L’Hermione surgit du passé, sur la Côte Vermeille

Pour celles et ceux qui sont nés après 1990, Her­mione est la meilleure amie de Har­ry Pot­ter, une brillante élève de l’Ecole Poud­lard. Pour tous les autres, nés comme moi entre 1778 et 1990, c’est un bateau qui, au 18ème siècle, com­po­sait avec la Cou­ra­geuse, la Concorde et la Fée (que des noms de filles, notez bien), un qua­tuor de quatre frin­gantes fré­gates.

L’Hermione, superbe navire de 65 mètres hors-tout équi­pé d’une voi­lure de 1500 m² et de vingt-six canons, fut mise en chan­tier en 1778 dans l’arsenal de Roche­fort voi­sin de la Cor­de­rie Royale, en bord de Cha­rente.

Le 21 mars 1780, avec l’accord de Louis XVI qui avait encore toute sa tête, le tout jeune mar­quis Gil­bert Motier de La Fayette, major géné­ral de 21 ans, embarque pour l’Amérique. L’idée (pour chan­ger) est d’affronter les Anglais aux côtés des insur­gés amé­ri­cains qui luttent bra­ve­ment pour leur indé­pen­dance.

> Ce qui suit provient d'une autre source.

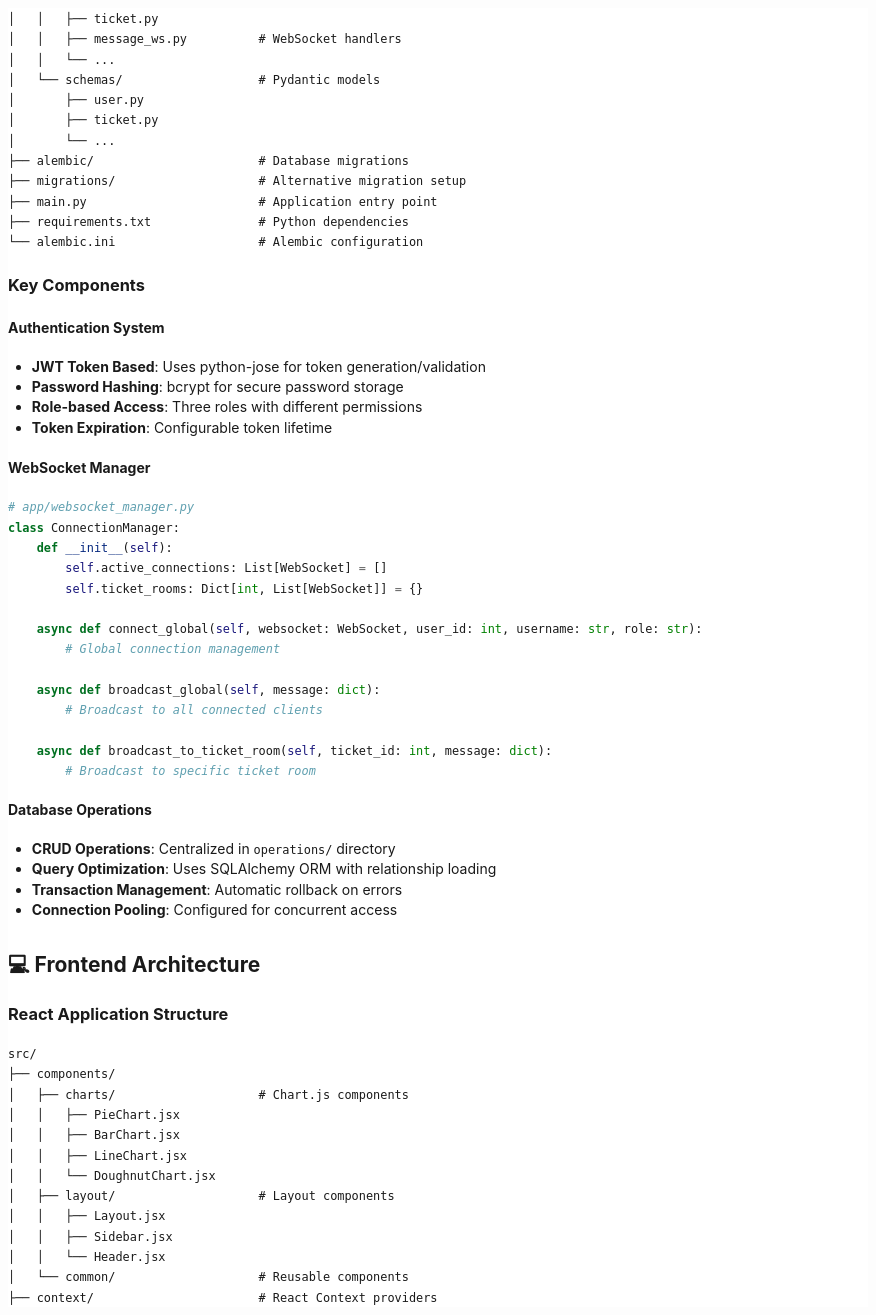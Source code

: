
 ```
│   │   ├── ticket.py
│   │   ├── message_ws.py          # WebSocket handlers
│   │   └── ...
│   └── schemas/                   # Pydantic models
│       ├── user.py
│       ├── ticket.py
│       └── ...
├── alembic/                       # Database migrations
├── migrations/                    # Alternative migration setup
├── main.py                        # Application entry point
├── requirements.txt               # Python dependencies
└── alembic.ini                    # Alembic configuration
```

### Key Components

#### Authentication System
- **JWT Token Based**: Uses python-jose for token generation/validation
- **Password Hashing**: bcrypt for secure password storage
- **Role-based Access**: Three roles with different permissions
- **Token Expiration**: Configurable token lifetime

#### WebSocket Manager
```python
# app/websocket_manager.py
class ConnectionManager:
    def __init__(self):
        self.active_connections: List[WebSocket] = []
        self.ticket_rooms: Dict[int, List[WebSocket]] = {}
    
    async def connect_global(self, websocket: WebSocket, user_id: int, username: str, role: str):
        # Global connection management
    
    async def broadcast_global(self, message: dict):
        # Broadcast to all connected clients
    
    async def broadcast_to_ticket_room(self, ticket_id: int, message: dict):
        # Broadcast to specific ticket room
```

#### Database Operations
- **CRUD Operations**: Centralized in `operations/` directory
- **Query Optimization**: Uses SQLAlchemy ORM with relationship loading
- **Transaction Management**: Automatic rollback on errors
- **Connection Pooling**: Configured for concurrent access

## 💻 Frontend Architecture

### React Application Structure
```
src/
├── components/
│   ├── charts/                    # Chart.js components
│   │   ├── PieChart.jsx
│   │   ├── BarChart.jsx
│   │   ├── LineChart.jsx
│   │   └── DoughnutChart.jsx
│   ├── layout/                    # Layout components
│   │   ├── Layout.jsx
│   │   ├── Sidebar.jsx
│   │   └── Header.jsx
│   └── common/                    # Reusable components
├── context/                       # React Context providers
```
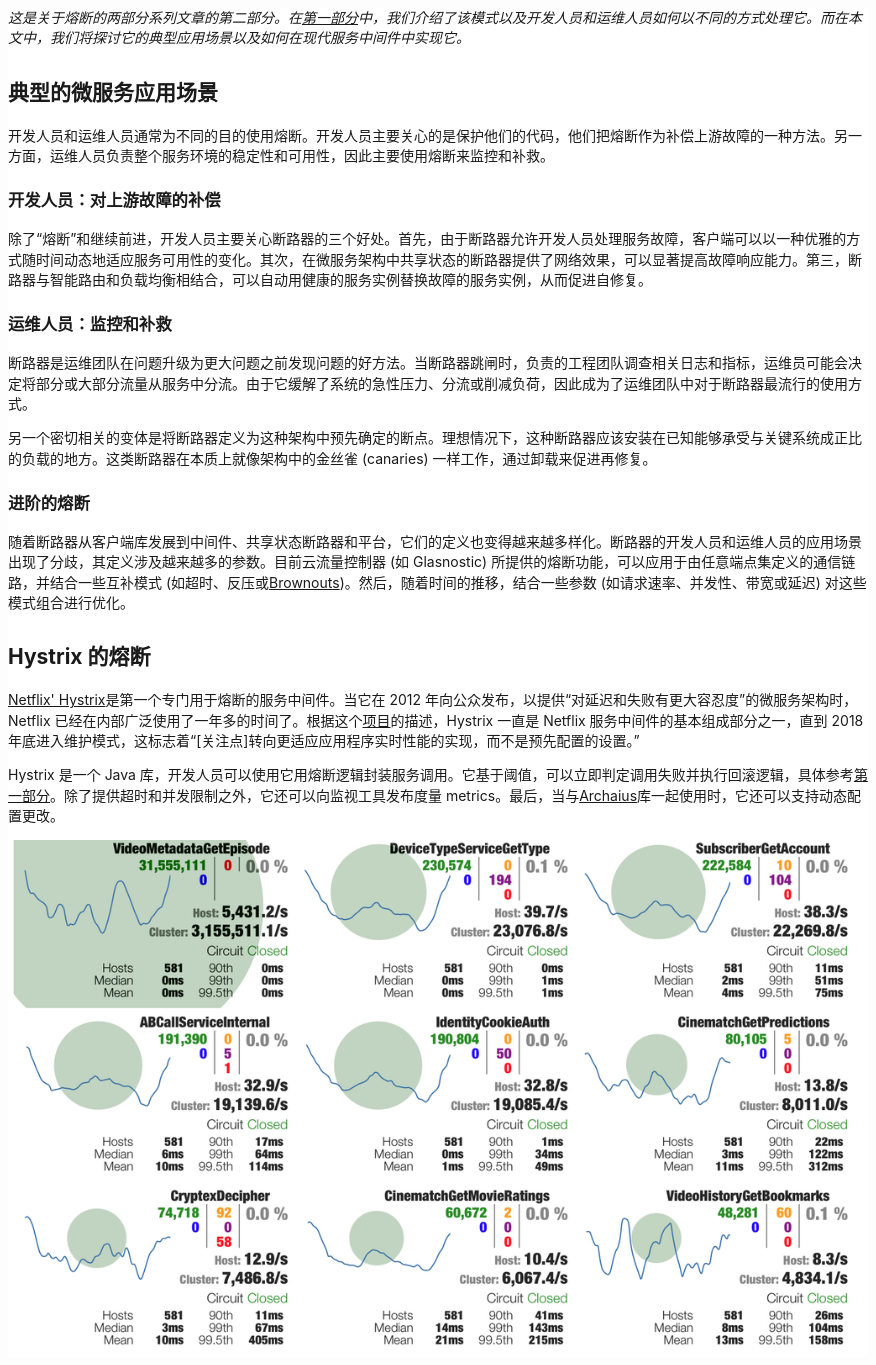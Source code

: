 *这是关于熔断的两部分系列文章的第二部分。在[第一部分](https://glasnostic.com/blog/preventing-systemic-failure-circuit-breaking-part-1)中，我们介绍了该模式以及开发人员和运维人员如何以不同的方式处理它。而在本文中，我们将探讨它的典型应用场景以及如何在现代服务中间件中实现它。*

## 典型的微服务应用场景

开发人员和运维人员通常为不同的目的使用熔断。开发人员主要关心的是保护他们的代码，他们把熔断作为补偿上游故障的一种方法。另一方面，运维人员负责整个服务环境的稳定性和可用性，因此主要使用熔断来监控和补救。

### 开发人员：对上游故障的补偿

除了“熔断”和继续前进，开发人员主要关心断路器的三个好处。首先，由于断路器允许开发人员处理服务故障，客户端可以以一种优雅的方式随时间动态地适应服务可用性的变化。其次，在微服务架构中共享状态的断路器提供了网络效果，可以显著提高故障响应能力。第三，断路器与智能路由和负载均衡相结合，可以自动用健康的服务实例替换故障的服务实例，从而促进自修复。

### 运维人员：监控和补救

断路器是运维团队在问题升级为更大问题之前发现问题的好方法。当断路器跳闸时，负责的工程团队调查相关日志和指标，运维员可能会决定将部分或大部分流量从服务中分流。由于它缓解了系统的急性压力、分流或削减负荷，因此成为了运维团队中对于断路器最流行的使用方式。

另一个密切相关的变体是将断路器定义为这种架构中预先确定的断点。理想情况下，这种断路器应该安装在已知能够承受与关键系统成正比的负载的地方。这类断路器在本质上就像架构中的金丝雀 (canaries) 一样工作，通过卸载来促进再修复。

### 进阶的熔断

随着断路器从客户端库发展到中间件、共享状态断路器和平台，它们的定义也变得越来越多样化。断路器的开发人员和运维人员的应用场景出现了分歧，其定义涉及越来越多的参数。目前云流量控制器 (如 Glasnostic) 所提供的熔断功能，可以应用于由任意端点集定义的通信链路，并结合一些互补模式 (如超时、反压或[Brownouts](https://blog.acolyer.org/2014/10/24/brownout-building-more-robust-cloud-applications/))。然后，随着时间的推移，结合一些参数 (如请求速率、并发性、带宽或延迟) 对这些模式组合进行优化。

## Hystrix 的熔断

[Netflix' Hystrix](https://github.com/Netflix/Hystrix)是第一个专门用于熔断的服务中间件。当它在 2012 年向公众发布，以提供“对延迟和失败有更大容忍度”的微服务架构时，Netflix 已经在内部广泛使用了一年多的时间了。根据这个[项目](https://github.com/Netflix/Hystrix)的描述，Hystrix 一直是 Netflix 服务中间件的基本组成部分之一，直到 2018 年底进入维护模式，这标志着“[关注点]转向更适应应用程序实时性能的实现，而不是预先配置的设置。”

Hystrix 是一个 Java 库，开发人员可以使用它用熔断逻辑封装服务调用。它基于阈值，可以立即判定调用失败并执行回滚逻辑，具体参考[第一部分](https://glasnostic.com/blog/preventing-systemic-failure-circuit-breaking-part-1#figure-1)。除了提供超时和并发限制之外，它还可以向监视工具发布度量 metrics。最后，当与[Archaius](https://github.com/Netflix/archaius)库一起使用时，它还可以支持动态配置更改。

![](hystrix.png)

Trente-huit jours de tra­ver­sée plus tard, La Fayette annonce au Géné­ral Washing­ton l’arrivée en ren­fort des troupes fran­çaises. Celles-ci vont don­ner une fes­sée royale aux colons, sous le slo­gan « Ame­ri­ca first ! », ou quelque chose dans le genre.

L’horizon a ceci de par­ti­cu­lier qu’il exerce sur nous une atti­rance irré­sis­tible, mais se dérobe lorsqu’on cherche à le rat­tra­per. Nos ancêtres qui ont tra­ver­sé les océans, bien avant l’Hermione, ont tou­ché du doigt cette impla­cable véri­té qui s’explique fort sim­ple­ment : la Terre est ronde. D’où que l’on parte, si l’on va tout droit, on revient à son point d’origine. Fin de l’histoire. Sauf si l’on donne un sens à son voyage.

C’est ce qu’a fait l’Association Her­mione-La Fayette, en juillet 1997, en se lan­çant dans une for­mi­dable aven­ture, la recons­truc­tion à l’identique de la fré­gate Her­mione. Ses membres cou­ra­geux et ins­pi­rés, por­tés par un même rêve, ont voya­gé dans le temps en res­tant sur place. Ils ont aujourd’hui atteint l’horizon qu’ils convoi­taient.

Après avoir tra­ver­sé l’Atlantique en 2015 pour se faire la main, puis ren­du une petite visite aux marins Bre­tons, L’Hermione a quit­té le port de Roche­fort le 30 jan­vier 2018 et a mis le cap vers le Sud. Elle a fran­chi le détroit de Gibral­tar pour remon­ter vers le Golfe du Lion, lon­geant la côte Médi­ter­ra­néenne de l’Espagne et de la Cata­logne.

Du 20 au 22 avril pro­chains, elle fera escale à Port-Vendres, dans les Pyré­nées-Orien­tales, à quelques kilo­mètres à peine de Banyuls-Cer­bère ou de Saint-Cyprien, où vous pour­rez jeter votre ancre, le temps de faire vôtre ce magni­fique rêve.